Kathrin Keil
- Full name: Kathrin Keil Sieberth
- Country (sports): United States
- Born: November 28, 1962 (age 62)
- Prize money: $78,234

Singles
- Highest ranking: No. 68 (October 26, 1987)

Grand Slam singles results
- Australian Open: 2R (1987, 1989)
- French Open: 1R (1984)
- Wimbledon: 1R (1987)
- US Open: 2R (1987)

Doubles
- Highest ranking: No. 209 (October 26, 1987)

Grand Slam doubles results
- French Open: 2R (1984)

= Kathrin Keil =

American tennis player

Kathrin Keil Sieberth (born November 28, 1962) is a former professional tennis player from the United States. Her surname is pronounced "Kyle".

==Biography==
Keil grew up in Albuquerque, New Mexico, where she moved to from California at the age of five. Her father, noted scientist Klaus Keil, was a professor of geology at the University of New Mexico. Both of her parents were German immigrants. She has a younger brother, Mark Keil, who also became a professional tennis player. For her junior year of high school she returned to California and lived with a family in Malibu while she trained under Paul Cohen, who later coached John McEnroe.

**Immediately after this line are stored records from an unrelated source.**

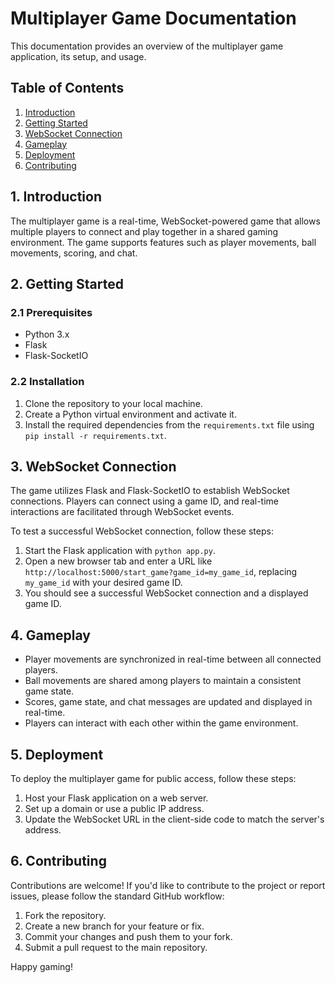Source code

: # Multiplayer Game Documentation

This documentation provides an overview of the multiplayer game application, its setup, and usage.

## Table of Contents
1. [Introduction](#introduction)
2. [Getting Started](#getting-started)
3. [WebSocket Connection](#websocket-connection)
4. [Gameplay](#gameplay)
5. [Deployment](#deployment)
6. [Contributing](#contributing)

## 1. Introduction

The multiplayer game is a real-time, WebSocket-powered game that allows multiple players to connect and play together in a shared gaming environment. The game supports features such as player movements, ball movements, scoring, and chat.

## 2. Getting Started

### 2.1 Prerequisites

- Python 3.x
- Flask
- Flask-SocketIO

### 2.2 Installation

1. Clone the repository to your local machine.
2. Create a Python virtual environment and activate it.
3. Install the required dependencies from the `requirements.txt` file using `pip install -r requirements.txt`.

## 3. WebSocket Connection

The game utilizes Flask and Flask-SocketIO to establish WebSocket connections. Players can connect using a game ID, and real-time interactions are facilitated through WebSocket events.

To test a successful WebSocket connection, follow these steps:

1. Start the Flask application with `python app.py`.
2. Open a new browser tab and enter a URL like `http://localhost:5000/start_game?game_id=my_game_id`, replacing `my_game_id` with your desired game ID.
3. You should see a successful WebSocket connection and a displayed game ID.

## 4. Gameplay

- Player movements are synchronized in real-time between all connected players.
- Ball movements are shared among players to maintain a consistent game state.
- Scores, game state, and chat messages are updated and displayed in real-time.
- Players can interact with each other within the game environment.

## 5. Deployment

To deploy the multiplayer game for public access, follow these steps:

1. Host your Flask application on a web server.
2. Set up a domain or use a public IP address.
3. Update the WebSocket URL in the client-side code to match the server's address.

## 6. Contributing

Contributions are welcome! If you'd like to contribute to the project or report issues, please follow the standard GitHub workflow:

1. Fork the repository.
2. Create a new branch for your feature or fix.
3. Commit your changes and push them to your fork.
4. Submit a pull request to the main repository.

Happy gaming!
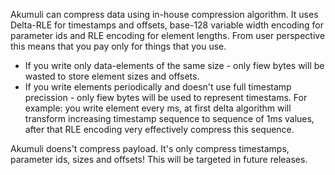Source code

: Akumuli can compress data using in-house compression algorithm. It uses Delta-RLE for timestamps and offsets, base-128 variable width encoding for parameter ids and RLE encoding for element lengths. From user perspective this means that you pay only for things that you use. 
* If you write only data-elements of the same size - only fiew bytes will be wasted to store element sizes and offsets.
* If you write elements periodically and doesn't use full timestamp precission - only fiew bytes will be used to represent timestams. For example: you write element every ms, at first delta algorithm will transform increasing timestamp sequence to sequence of 1ms values, after that RLE encoding very effectively compress this sequence.

Akumuli doens't compress payload. It's only compress timestamps, parameter ids, sizes and offsets! This will be targeted in future releases.
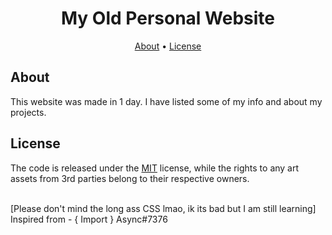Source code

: <h1 align="center">My Old Personal Website</h1>

<p align="center">
  <a href="#about">About</a>
  •
  <a href="#license">License</a>
  <br>
</p>

## About

This website was made in 1 day. I have listed some of my info and about my projects.

## License

The code is released under the [MIT](https://github.com/ItsShaded/Shaded-Website/blob/main/LICENSE)
license, while the rights to any art assets from 3rd parties belong to
their respective owners.

<br>
[Please don't mind the long ass CSS lmao, ik its bad but I am still learning]
Inspired from - { Import } Async#7376
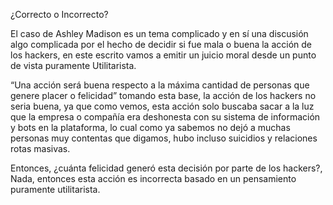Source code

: ¿Correcto o Incorrecto?

El caso de Ashley Madison es un tema complicado y en sí una discusión algo complicada por el hecho de decidir si fue mala o buena la acción de los hackers, en este escrito vamos a emitir un juicio moral desde un punto de vista puramente Utilitarista.

“Una acción será buena respecto a la máxima cantidad de personas que genere placer o felicidad” tomando esta base, la acción de los hackers no seria buena, ya que como vemos, esta acción solo buscaba sacar a la luz que la empresa o compañía era deshonesta con su sistema de información y bots en la plataforma, lo cual como ya sabemos no dejó a muchas personas muy contentas que digamos, hubo incluso suicidios y relaciones rotas masivas.

Entonces, ¿cuánta felicidad generó esta decisión por parte de los hackers?, Nada, entonces esta acción es incorrecta basado en un pensamiento puramente utilitarista.
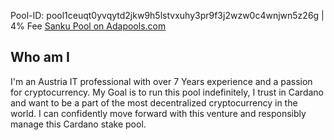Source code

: Pool-ID: pool1ceuqt0yvqytd2jkw9h5lstvxuhy3pr9f3j2wzw0c4wnjwn5z26g | 4% Fee [Sanku Pool on Adapools.com](https://adapools.org/pool/c67805bc8c0116d54ace2de9f82d86e5c9108ca98c94e139f8aba727)
## Who am I

I'm an Austria IT professional with over 7 Years experience and a passion for cryptocurrency. My Goal is to run this pool indefinitely, I trust in Cardano and want to be a part of the most decentralized cryptocurrency in the world. I can confidently move forward with this venture and responsibly manage this Cardano stake pool.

At the 1980 US Open she was runner-up to Susan Mascarin in the girls' singles and in the same year made the semi-finals of a WTA Tour tournament in Tampa. She appeared in the women's singles at the 1981 US Open and lost in the first round to top seed Chris Evert-Lloyd. Prior to turning professional she attended UCLA and was an All-American on the collegiate tennis team.

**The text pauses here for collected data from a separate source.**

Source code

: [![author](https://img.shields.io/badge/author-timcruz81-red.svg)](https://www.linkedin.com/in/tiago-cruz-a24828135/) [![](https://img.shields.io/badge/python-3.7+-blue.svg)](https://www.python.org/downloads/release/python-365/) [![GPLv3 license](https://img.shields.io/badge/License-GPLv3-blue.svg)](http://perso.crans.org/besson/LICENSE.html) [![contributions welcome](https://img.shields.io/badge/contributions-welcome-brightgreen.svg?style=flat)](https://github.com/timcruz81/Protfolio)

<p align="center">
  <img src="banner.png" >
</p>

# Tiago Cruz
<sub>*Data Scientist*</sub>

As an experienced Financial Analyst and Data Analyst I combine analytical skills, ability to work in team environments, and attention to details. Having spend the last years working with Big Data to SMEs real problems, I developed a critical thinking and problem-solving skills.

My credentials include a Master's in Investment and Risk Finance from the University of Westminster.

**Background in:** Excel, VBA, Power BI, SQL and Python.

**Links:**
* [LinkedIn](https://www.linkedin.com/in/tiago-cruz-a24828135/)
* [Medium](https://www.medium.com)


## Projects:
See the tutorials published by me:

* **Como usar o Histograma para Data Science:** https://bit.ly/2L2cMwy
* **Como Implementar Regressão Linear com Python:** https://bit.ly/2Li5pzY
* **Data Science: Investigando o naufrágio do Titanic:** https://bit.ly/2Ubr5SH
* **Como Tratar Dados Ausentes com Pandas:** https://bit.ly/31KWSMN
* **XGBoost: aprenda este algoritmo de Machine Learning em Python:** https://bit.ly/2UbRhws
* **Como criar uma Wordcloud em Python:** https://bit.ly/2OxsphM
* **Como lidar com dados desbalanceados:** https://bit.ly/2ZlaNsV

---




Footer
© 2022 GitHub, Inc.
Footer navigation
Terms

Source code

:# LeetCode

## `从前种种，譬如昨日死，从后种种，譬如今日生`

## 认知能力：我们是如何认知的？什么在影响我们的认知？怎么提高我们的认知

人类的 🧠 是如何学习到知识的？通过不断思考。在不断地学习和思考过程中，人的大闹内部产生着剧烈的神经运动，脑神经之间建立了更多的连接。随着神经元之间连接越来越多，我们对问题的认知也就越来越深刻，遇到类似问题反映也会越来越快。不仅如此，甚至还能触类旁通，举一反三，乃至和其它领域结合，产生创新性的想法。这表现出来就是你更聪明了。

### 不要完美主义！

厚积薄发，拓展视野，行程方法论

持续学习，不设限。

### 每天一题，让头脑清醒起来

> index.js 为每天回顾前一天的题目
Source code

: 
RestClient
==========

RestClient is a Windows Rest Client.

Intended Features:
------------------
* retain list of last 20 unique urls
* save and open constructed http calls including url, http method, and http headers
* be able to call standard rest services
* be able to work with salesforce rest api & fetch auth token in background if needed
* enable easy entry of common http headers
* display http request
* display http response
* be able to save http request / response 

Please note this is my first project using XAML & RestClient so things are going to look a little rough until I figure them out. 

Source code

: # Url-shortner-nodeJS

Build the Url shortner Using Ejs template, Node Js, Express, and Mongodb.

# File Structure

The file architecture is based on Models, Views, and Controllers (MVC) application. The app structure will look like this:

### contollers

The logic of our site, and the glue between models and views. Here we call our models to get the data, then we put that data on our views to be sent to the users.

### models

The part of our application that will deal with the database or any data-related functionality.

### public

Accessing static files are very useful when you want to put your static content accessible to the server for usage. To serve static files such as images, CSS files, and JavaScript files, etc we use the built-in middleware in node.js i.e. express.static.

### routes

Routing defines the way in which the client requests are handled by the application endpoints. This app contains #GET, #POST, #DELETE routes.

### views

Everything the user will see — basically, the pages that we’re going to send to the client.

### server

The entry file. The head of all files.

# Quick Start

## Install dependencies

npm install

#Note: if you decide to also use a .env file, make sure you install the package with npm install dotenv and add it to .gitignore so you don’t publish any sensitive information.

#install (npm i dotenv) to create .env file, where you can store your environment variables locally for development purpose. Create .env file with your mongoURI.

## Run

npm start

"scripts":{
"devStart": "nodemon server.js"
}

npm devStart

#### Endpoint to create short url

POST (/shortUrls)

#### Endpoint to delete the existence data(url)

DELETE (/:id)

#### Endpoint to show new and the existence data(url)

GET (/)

From 1982 she competed professionally and in her first international WTA Tour main draw reached the quarter-finals, at the 1982 Casino Cup in West Germany. She retired in 1985 aged 22, due to illness and injuries, but regained her desire to compete late in 1986 and made the semi-finals of São Paulo in her first month back. In 1987 she had her best season on tour, making the semi-finals in Auckland, the round of 16 at the Lipton Championships and appeared in three Grand Slam main draws, to get to a career best 68 in the world. She struggled with a quadriceps injury in 1988. At the 1989 Australian Open she had a win over Kathleen Horvath. She retired at the end of 1989.

She now lives in Baton Rouge, Louisiana.